*DATASET RECORDS*:
____________________
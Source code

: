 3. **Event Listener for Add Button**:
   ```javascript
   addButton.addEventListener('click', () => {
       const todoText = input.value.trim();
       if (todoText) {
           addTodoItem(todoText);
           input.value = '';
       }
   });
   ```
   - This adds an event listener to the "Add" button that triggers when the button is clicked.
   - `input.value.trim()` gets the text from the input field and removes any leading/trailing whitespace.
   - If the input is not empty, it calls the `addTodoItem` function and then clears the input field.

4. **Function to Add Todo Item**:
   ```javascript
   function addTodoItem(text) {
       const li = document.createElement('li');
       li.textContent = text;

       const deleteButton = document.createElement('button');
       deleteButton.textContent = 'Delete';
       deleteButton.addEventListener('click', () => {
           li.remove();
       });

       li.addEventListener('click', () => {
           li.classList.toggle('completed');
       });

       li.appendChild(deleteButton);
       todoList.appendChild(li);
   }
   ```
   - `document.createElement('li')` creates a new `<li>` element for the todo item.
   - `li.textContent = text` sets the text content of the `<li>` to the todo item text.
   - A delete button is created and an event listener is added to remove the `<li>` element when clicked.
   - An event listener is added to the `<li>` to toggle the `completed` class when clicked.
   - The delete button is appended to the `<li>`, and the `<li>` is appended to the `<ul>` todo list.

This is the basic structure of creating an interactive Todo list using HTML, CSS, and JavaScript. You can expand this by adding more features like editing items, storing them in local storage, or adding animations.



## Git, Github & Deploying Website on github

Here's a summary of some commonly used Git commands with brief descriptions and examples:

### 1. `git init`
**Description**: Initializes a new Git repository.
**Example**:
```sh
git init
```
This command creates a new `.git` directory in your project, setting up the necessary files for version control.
____________________
*REQUIRED ACTION*:
Return exactly the lines of the data, and only those, from the line with "Here's a summary" through the last line, inclusive.

*RESPONSE*:
Here's a summary of some commonly used Git commands with brief descriptions and examples:

### 1. `git init`
**Description**: Initializes a new Git repository.
**Example**:
```sh
git init
```
This command creates a new `.git` directory in your project, setting up the necessary files for version control.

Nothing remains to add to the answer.